C’est une chose très singulière, qu’une ville qui compte à peine 24 000 âmes, & dont
le territoire morcelé ne contient pas trente villages, ne laisse pas d’être un état souverain, &
une des villes les plus florissantes de l’Europe : riche par sa liberté & par son commerce. […]
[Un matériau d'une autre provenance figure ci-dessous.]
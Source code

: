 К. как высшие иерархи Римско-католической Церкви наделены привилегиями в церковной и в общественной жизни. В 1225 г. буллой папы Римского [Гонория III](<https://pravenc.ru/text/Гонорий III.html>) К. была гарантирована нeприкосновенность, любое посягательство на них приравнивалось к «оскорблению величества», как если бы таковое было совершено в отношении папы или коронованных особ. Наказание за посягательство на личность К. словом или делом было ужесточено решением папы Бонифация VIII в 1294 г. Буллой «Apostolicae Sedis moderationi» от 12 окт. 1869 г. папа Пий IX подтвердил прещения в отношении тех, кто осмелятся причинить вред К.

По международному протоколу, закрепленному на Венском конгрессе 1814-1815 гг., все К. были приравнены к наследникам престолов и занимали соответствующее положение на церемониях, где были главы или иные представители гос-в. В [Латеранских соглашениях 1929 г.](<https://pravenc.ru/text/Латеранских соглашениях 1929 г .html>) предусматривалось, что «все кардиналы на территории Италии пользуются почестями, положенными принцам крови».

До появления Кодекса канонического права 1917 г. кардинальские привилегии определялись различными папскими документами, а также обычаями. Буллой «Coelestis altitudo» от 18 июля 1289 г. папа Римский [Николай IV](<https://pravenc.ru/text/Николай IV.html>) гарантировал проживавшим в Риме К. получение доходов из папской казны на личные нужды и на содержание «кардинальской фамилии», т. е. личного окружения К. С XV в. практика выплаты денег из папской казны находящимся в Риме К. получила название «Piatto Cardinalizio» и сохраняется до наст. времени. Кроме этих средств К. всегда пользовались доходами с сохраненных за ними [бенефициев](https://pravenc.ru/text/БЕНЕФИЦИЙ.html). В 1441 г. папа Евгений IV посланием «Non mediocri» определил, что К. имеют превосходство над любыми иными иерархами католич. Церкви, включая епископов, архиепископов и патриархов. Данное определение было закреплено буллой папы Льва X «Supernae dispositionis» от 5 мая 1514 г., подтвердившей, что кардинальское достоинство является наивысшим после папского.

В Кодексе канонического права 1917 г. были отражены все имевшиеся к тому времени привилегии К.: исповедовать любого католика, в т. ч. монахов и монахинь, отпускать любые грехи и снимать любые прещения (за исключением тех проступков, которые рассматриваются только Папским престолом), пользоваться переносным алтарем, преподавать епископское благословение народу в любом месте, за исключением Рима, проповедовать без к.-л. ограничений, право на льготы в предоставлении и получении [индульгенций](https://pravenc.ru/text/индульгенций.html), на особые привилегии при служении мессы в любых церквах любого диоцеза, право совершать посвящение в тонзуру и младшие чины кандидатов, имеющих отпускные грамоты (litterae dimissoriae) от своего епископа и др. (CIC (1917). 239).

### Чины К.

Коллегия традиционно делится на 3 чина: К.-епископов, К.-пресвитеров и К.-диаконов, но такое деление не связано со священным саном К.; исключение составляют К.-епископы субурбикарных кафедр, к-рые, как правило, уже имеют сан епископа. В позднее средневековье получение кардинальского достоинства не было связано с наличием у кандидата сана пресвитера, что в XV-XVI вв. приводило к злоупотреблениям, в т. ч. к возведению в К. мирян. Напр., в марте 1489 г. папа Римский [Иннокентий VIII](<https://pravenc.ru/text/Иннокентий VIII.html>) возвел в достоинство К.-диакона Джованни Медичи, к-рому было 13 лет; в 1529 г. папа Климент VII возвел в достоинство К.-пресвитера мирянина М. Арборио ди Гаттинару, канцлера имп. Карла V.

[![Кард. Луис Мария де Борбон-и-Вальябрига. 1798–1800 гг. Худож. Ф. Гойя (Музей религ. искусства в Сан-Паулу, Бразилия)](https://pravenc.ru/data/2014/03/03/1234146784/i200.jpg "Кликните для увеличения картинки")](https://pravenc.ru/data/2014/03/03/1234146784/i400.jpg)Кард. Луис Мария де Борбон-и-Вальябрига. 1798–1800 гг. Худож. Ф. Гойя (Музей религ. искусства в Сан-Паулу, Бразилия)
Toutes les Sciences & presque tous les Arts ont été si bien cultivés à Genève, qu’on seroit
surpris de voir la liste des savans & des artistes en tout genre que cette ville a produits depuis
deux siècles. Elle a eu même quelquefois l’avantage de posséder des étrangers célèbres, que
sa situation agréable, & la liberté dont on y jouit, ont engagés à s’y retirer. […] « Ce n’est pas,
dit M. de Voltaire, un petit exemple du progrès de la raison humaine, qu’on ait imprimé à
Genève avec l’approbation publique (dans l’essai sur l’histoire universelle du même auteur),
que Calvin avoit une âme atroce, aussi-bien qu’un esprit éclairé. Le meurtre de Servet paroît
aujourd’hui abominable ». Nous croyons que les éloges dus à cette noble liberté de penser &
d’écrire, sont à partager également entre l’auteur, son siècle, & Genève. […] On peut dire
encore, sans prétendre approuver d’ailleurs la religion de Genève, qu’il y a peu de pays où les
théologiens & les ecclésiastiques soient plus ennemis de la superstition. Mais en récompense,
comme l’intolérance & la superstition ne servent qu’à multiplier les incrédules, on se plaint
moins à Genève qu’ailleurs des progrès de l’incrédulité […].